[Material provided]
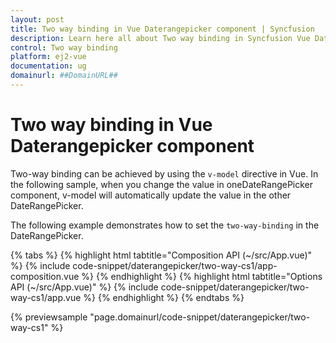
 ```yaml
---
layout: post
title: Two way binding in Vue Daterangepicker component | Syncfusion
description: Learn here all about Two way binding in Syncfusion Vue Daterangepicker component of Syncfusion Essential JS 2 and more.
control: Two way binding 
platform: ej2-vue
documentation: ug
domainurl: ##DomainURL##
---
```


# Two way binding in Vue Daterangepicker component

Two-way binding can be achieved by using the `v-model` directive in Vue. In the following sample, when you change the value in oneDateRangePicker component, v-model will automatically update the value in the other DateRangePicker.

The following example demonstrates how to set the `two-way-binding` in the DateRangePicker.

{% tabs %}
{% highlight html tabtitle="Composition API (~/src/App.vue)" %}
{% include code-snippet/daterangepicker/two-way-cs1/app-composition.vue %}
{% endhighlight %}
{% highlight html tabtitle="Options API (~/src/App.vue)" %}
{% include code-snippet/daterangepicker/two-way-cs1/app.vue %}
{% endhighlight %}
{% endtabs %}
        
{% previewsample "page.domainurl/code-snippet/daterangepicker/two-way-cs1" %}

* * *

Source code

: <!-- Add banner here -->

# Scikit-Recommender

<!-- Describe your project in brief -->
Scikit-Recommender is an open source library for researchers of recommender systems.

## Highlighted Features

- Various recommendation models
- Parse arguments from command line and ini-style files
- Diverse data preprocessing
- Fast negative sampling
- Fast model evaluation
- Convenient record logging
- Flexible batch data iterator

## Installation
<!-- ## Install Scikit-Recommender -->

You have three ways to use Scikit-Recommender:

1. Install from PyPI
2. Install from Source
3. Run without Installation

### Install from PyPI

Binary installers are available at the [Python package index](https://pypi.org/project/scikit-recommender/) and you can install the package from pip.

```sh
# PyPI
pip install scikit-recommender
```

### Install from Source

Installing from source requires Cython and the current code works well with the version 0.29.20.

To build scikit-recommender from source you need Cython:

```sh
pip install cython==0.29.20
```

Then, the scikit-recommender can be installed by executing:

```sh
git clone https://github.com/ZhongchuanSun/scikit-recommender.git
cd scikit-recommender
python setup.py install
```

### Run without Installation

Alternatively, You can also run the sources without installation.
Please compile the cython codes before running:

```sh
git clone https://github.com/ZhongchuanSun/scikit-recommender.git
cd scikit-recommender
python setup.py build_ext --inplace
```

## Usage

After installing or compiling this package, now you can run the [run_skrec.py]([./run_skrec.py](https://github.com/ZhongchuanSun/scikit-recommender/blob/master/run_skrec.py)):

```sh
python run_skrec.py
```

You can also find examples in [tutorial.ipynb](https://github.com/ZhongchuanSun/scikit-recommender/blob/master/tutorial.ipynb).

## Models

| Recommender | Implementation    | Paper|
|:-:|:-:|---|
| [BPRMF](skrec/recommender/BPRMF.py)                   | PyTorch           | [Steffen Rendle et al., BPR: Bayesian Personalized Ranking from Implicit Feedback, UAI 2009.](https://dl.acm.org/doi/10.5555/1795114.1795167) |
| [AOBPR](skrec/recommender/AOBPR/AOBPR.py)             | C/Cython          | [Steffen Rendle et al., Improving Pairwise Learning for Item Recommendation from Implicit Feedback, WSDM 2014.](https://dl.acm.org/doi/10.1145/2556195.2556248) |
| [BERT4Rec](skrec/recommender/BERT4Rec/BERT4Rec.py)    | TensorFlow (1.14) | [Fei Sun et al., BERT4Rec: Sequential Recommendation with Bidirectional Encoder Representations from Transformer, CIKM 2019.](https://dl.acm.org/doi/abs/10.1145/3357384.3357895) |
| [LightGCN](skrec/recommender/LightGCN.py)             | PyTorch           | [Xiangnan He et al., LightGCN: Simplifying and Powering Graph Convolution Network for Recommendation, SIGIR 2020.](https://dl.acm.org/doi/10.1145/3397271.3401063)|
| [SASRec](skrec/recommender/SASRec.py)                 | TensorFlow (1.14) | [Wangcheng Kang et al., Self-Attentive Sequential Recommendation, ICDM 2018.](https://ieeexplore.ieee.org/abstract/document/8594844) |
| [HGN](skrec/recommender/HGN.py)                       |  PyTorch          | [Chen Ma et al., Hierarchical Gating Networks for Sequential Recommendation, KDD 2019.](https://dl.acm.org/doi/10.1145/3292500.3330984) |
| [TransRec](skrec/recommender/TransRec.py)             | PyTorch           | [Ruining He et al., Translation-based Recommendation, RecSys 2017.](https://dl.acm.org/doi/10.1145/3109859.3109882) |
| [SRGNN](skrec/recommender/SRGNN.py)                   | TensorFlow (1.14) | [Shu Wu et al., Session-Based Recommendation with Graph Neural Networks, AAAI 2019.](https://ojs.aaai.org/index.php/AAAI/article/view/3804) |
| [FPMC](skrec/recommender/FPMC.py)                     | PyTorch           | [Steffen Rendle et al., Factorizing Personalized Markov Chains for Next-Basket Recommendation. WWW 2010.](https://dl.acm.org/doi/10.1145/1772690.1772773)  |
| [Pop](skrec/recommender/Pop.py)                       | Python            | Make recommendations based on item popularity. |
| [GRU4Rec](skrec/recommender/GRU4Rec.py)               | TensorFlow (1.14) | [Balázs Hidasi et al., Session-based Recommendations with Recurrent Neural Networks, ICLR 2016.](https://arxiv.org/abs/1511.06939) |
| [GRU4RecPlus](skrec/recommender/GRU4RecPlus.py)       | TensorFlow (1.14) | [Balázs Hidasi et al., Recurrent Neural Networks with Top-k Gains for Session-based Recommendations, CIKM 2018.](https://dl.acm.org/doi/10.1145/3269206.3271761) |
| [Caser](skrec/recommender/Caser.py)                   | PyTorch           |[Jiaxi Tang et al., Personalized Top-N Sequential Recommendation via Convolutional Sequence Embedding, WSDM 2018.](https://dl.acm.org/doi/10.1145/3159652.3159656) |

--

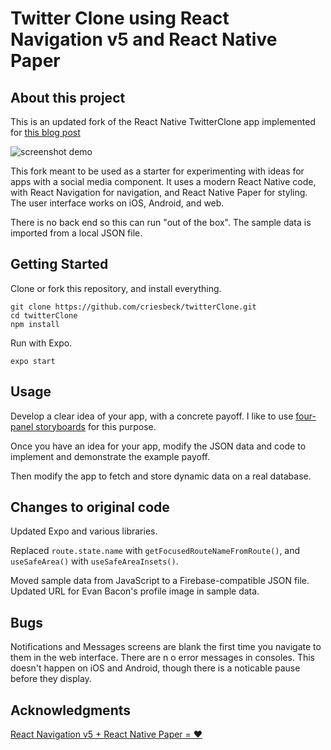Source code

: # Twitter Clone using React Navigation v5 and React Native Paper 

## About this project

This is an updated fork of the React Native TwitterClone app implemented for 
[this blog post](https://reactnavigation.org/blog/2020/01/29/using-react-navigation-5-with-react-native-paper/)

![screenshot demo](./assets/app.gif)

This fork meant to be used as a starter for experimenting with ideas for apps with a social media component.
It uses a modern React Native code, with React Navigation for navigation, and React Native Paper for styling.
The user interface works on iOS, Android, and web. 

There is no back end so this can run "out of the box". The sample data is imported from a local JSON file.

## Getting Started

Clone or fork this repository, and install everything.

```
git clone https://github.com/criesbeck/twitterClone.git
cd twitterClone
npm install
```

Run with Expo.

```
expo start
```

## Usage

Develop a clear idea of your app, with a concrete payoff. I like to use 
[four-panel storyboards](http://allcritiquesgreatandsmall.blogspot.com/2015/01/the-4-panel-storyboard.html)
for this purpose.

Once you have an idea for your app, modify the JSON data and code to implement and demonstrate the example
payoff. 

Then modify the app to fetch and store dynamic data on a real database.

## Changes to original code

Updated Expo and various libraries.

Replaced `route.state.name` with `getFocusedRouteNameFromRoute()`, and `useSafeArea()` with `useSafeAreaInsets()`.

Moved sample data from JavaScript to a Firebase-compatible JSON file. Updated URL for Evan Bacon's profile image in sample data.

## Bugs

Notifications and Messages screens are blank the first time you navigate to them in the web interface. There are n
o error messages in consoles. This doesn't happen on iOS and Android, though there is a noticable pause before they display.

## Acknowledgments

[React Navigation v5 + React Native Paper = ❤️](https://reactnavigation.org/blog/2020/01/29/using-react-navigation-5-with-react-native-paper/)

[Try it]
Working from the material above, restate word for word the lines between the line with "Installing from source" and the line with "### Run without Installation", both included, and only those.

[Response]
Installing from source requires Cython and the current code works well with the version 0.29.20.

To build scikit-recommender from source you need Cython:

```sh
pip install cython==0.29.20
```

Then, the scikit-recommender can be installed by executing:

```sh
git clone https://github.com/ZhongchuanSun/scikit-recommender.git
cd scikit-recommender
python setup.py install
```

### Run without Installation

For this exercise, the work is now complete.